Interview of Jan Kubíček, Bank Board Member
By Jan Lopatka and Jason Hovet (Reuters 16. 9. 2024)
Czech National Bank board member Jan Kubicek said he favours another quarter-point rate cut this month given soft economic data, a slightly firmer currency, near-target inflation and lower wage growth.
The Czech central bank slowed the pace of easing to 25 basis points in August, from previous 50-point steps, bringing the main repo rate down to 4.50%.
Its staff forecast released after its August meeting penned in no more easing before the end of the year, surprising financial markets. Kubicek, however, said he believes economic conditions now provide room for further easing when the board meets on Sept. 25.
"We will see what the update of the forecast brings. But I believe that certainly there is still room for decline," Kubicek told Reuters in an interview conducted last Friday.
"I am glad we have slowed the pace of the decline to the standard quarter-point mode, but I think that it is not yet the time to shift to the European Central Bank mode of cutting once and then not, then again."
His comments follow Vice-Governor Eva Zamrazilova who also said last week she saw no reason to stop easing.
Kubicek has voted with the majority of the seven-member board at all meetings this year, including 50 bps cuts in February-June and last month's 25 bps cut.
He said the crown's weakening following a 50-bps cut in June was a surprise to him, but now the crown has firmed above the forecast in the staff's August outlook, which should allow for lower rates.
The bank's staff forecast seeing the main repo rate at 4.50% through the end of the year marked a rise from the start of the year when the staff predicted the repo rate would be at 3.0% in the fourth quarter.
Kubicek said this was caused largely by the forecasting model being influenced by a volatile Euribor rate.
"Numbers from the real economy rather point lower than what we had thought in the spring," Kubicek said.
"Household consumption is developing roughly in line with assumptions, inflation as well, so the difference in implied interest rates was to a large extent generated by the different development of Euribor."
"I always look at what caused changes - and if it is the Euribor, I give it less weight."
Kubicek was not prepared to say if the 25 basis-point easing cycle should continue at the bank's November and December meetings.
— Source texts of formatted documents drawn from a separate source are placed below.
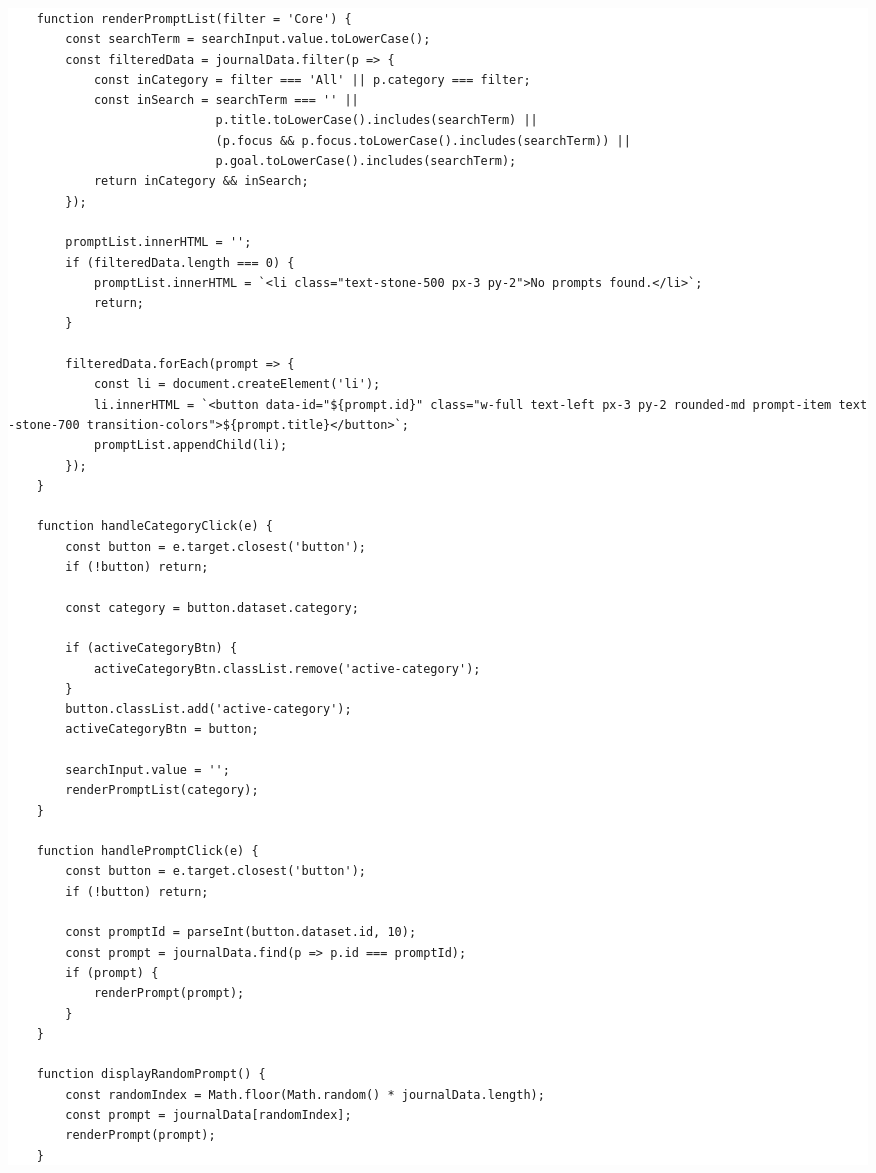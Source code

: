         function renderPromptList(filter = 'Core') {
            const searchTerm = searchInput.value.toLowerCase();
            const filteredData = journalData.filter(p => {
                const inCategory = filter === 'All' || p.category === filter;
                const inSearch = searchTerm === '' || 
                                 p.title.toLowerCase().includes(searchTerm) || 
                                 (p.focus && p.focus.toLowerCase().includes(searchTerm)) || 
                                 p.goal.toLowerCase().includes(searchTerm);
                return inCategory && inSearch;
            });

            promptList.innerHTML = '';
            if (filteredData.length === 0) {
                promptList.innerHTML = `<li class="text-stone-500 px-3 py-2">No prompts found.</li>`;
                return;
            }

            filteredData.forEach(prompt => {
                const li = document.createElement('li');
                li.innerHTML = `<button data-id="${prompt.id}" class="w-full text-left px-3 py-2 rounded-md prompt-item text-stone-700 transition-colors">${prompt.title}</button>`;
                promptList.appendChild(li);
            });
        }
        
        function handleCategoryClick(e) {
            const button = e.target.closest('button');
            if (!button) return;

            const category = button.dataset.category;
            
            if (activeCategoryBtn) {
                activeCategoryBtn.classList.remove('active-category');
            }
            button.classList.add('active-category');
            activeCategoryBtn = button;
            
            searchInput.value = '';
            renderPromptList(category);
        }

        function handlePromptClick(e) {
            const button = e.target.closest('button');
            if (!button) return;
            
            const promptId = parseInt(button.dataset.id, 10);
            const prompt = journalData.find(p => p.id === promptId);
            if (prompt) {
                renderPrompt(prompt);
            }
        }

        function displayRandomPrompt() {
            const randomIndex = Math.floor(Math.random() * journalData.length);
            const prompt = journalData[randomIndex];
            renderPrompt(prompt);
        }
Financial markets have also priced in further easing despite the staff forecast.
Kubicek said that while inflation dropped to the bank's target area, standing at 2.2% in August, it was still affected by volatility and changes in prices not under the bank's control, such as food and fuels.
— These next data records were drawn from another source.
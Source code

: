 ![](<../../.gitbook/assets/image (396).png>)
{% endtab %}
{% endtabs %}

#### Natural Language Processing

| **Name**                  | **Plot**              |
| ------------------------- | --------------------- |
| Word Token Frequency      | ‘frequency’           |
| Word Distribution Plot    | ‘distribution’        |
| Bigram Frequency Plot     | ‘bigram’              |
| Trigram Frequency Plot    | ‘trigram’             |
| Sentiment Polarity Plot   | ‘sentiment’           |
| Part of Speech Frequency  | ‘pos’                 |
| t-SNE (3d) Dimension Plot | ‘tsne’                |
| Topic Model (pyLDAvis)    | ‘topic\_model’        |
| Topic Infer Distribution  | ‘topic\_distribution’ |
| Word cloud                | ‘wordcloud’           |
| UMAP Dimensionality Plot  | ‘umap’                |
He said core inflation was hovering above 2%, which was cause for a cautious approach to rate cuts.
Prices of services have continued to rise fast, at around 5%, but Kubicek said he believed this was due to them catching up with goods prices that had soared over the past two years, rather than a new flashpoint of future inflation.
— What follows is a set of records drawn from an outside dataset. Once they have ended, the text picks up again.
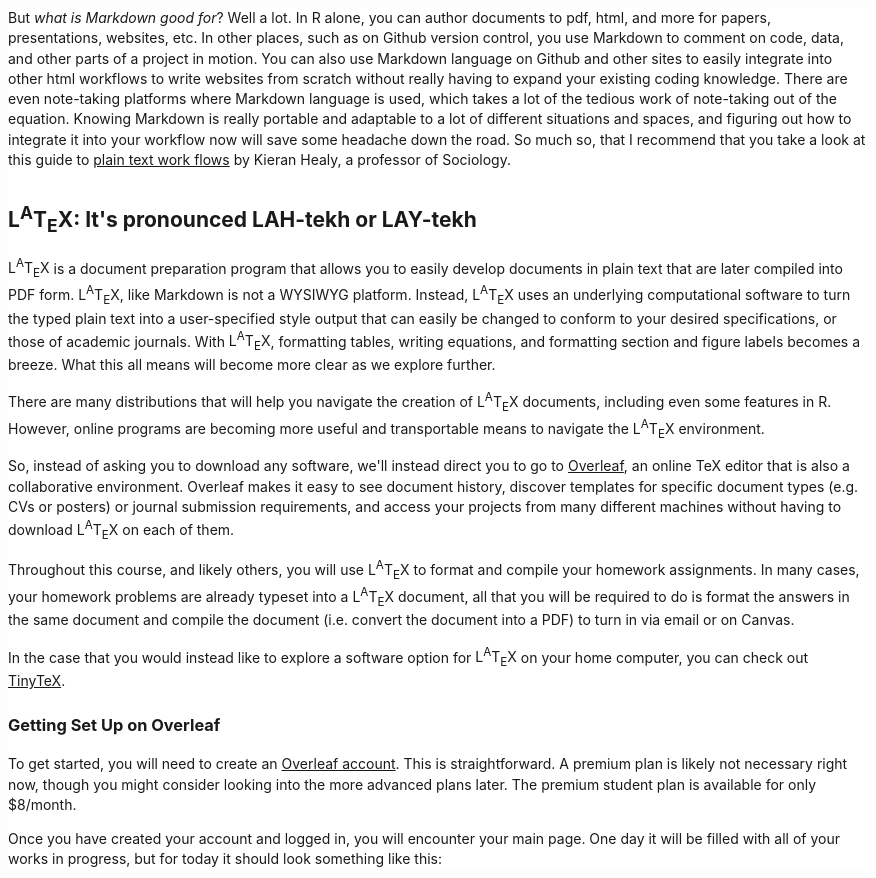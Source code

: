 But *what is Markdown good for*? Well a lot. In R alone, you can author documents to pdf, html, and more for papers, presentations, websites, etc. In other places, such as on Github version control, you use Markdown to comment on code, data, and other parts of a project in motion. You can also use Markdown language on Github and other sites to easily integrate into other html workflows to write websites from scratch without really having to expand your existing coding knowledge. There are even note-taking platforms where Markdown language is used, which takes a lot of the tedious work of note-taking out of the equation. Knowing Markdown is really portable and adaptable to a lot of different situations and spaces, and figuring out how to integrate it into your workflow now will save some headache down the road. So much so, that I recommend that you take a look at this guide to [plain text work flows](https://plain-text.co/index.html#introduction) by Kieran Healy, a professor of Sociology. 

## <span class="latex">L<sup>A</sup>T<sub>E</sub>X</span>: It's pronounced LAH-tekh or LAY-tekh

<span class="latex">L<sup>A</sup>T<sub>E</sub>X</span> is a document preparation program that allows you to easily develop documents in plain text that are later compiled into PDF form. <span class="latex">L<sup>A</sup>T<sub>E</sub>X</span>, like Markdown is not a WYSIWYG platform. Instead, <span class="latex">L<sup>A</sup>T<sub>E</sub>X</span> uses an underlying computational software to turn the typed plain text into a user-specified style output that can easily be changed to conform to your desired specifications, or those of academic journals. With <span class="latex">L<sup>A</sup>T<sub>E</sub>X</span>, formatting tables, writing equations, and formatting section and figure labels becomes a breeze. What this all means will become more clear as we explore further. 

There are many distributions that will help you navigate the creation of <span class="latex">L<sup>A</sup>T<sub>E</sub>X</span> documents, including even some features in R. However, online programs are becoming more useful and transportable means to navigate the <span class="latex">L<sup>A</sup>T<sub>E</sub>X</span> environment.

So, instead of asking you to download any software, we'll instead direct you to go to [Overleaf](https://www.overleaf.com/), an online TeX editor that is also a collaborative environment. Overleaf makes it easy to see document history, discover templates for specific document types (e.g. CVs or posters) or journal submission requirements, and access your projects from many different machines without having to download <span class="latex">L<sup>A</sup>T<sub>E</sub>X</span> on each of them. 

Throughout this course, and likely others, you will use <span class="latex">L<sup>A</sup>T<sub>E</sub>X</span> to format and compile your homework assignments. In many cases, your homework problems are already typeset into a <span class="latex">L<sup>A</sup>T<sub>E</sub>X</span> document, all that you will be required to do is format the answers in the same document and compile the document (i.e. convert the document into a PDF) to turn in via email or on Canvas. 

In the case that you would instead like to explore a software option for <span class="latex">L<sup>A</sup>T<sub>E</sub>X</span> on your home computer, you can check out [TinyTeX](https://yihui.org/tinytex/). 

### Getting Set Up on Overleaf 

To get started, you will need to create an [Overleaf account](https://www.overleaf.com/register). This is straightforward. A premium plan is likely not necessary right now, though you might consider looking into the more advanced plans later. The premium student plan is available for only $8/month. 

Once you have created your account and logged in, you will encounter your main page. One day it will be filled with all of your works in progress, but for today it should look something like this:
Wages were a positive sign, he said. They grew by a nominal 6.5% in the second quarter, slower than the bank's forecast of 7.2%.
"That calms me in the sense that as services inflation is partially driven by wages, then we can assume that services inflation will slow down," Kubicek said.
Czech central banker calls for companies switching to euros to be in policy models
Czech central bank board member Jan Kubicek called for its monetary policy to start taking into account local companies switching their borrowing out of Czech crowns into euros at times of high interest rate differentials.
Policy recommendations from its models during the inflation wave of 2021-2023 would have been different if the central bank had taken into account that companies raised the proportion of loans in euros as interest rates jumped, Kubicek told Reuters.
The shift came as the Czech National Bank began raising interest rates much sooner than the European Central Bank.
Switching to euros helped Czech firms escape high domestic rates, which in turn limited the effectiveness of that part of the central bank's credit channel as a monetary policy tool.
Kubicek said in an interview this factor should be included, regardless of other recommendations by three external reviews of the bank's policymaking due to be completed by the end of 2024.
"We will have an explicitly included mechanism that companies can switch into euros and back, depending on the interest rate differential between crown and euro rates, and that in itself can influence our decision making," he said.
Kubicek said including the phenomenon in the past would have resulted in fewer steep rate hikes and subsequent quick cuts -- a scenario he called "Matterhorn" -- in the past than the central bank's model recommended.
"It would have helped us. I believe the model would not have generated the Matterhorn because it would have taken into account that companies are switching to euro loans."
The policy board rejected the sharper rate hikes seen in models in 2022 and instead opted for a longer period of keeping rates at a peak of 7%. It began cutting the rate in December last year to its current level of 4.50%.
The central bank this year commissioned three reviews to look at interactions of monetary and fiscal policies, how its model outcomes are transformed to policy recommendations for the board, and the setting and interactions of individual models.
Kubicek expects evolutionary rather than revolutionary changes in its inflation-targeting policy framework as a result.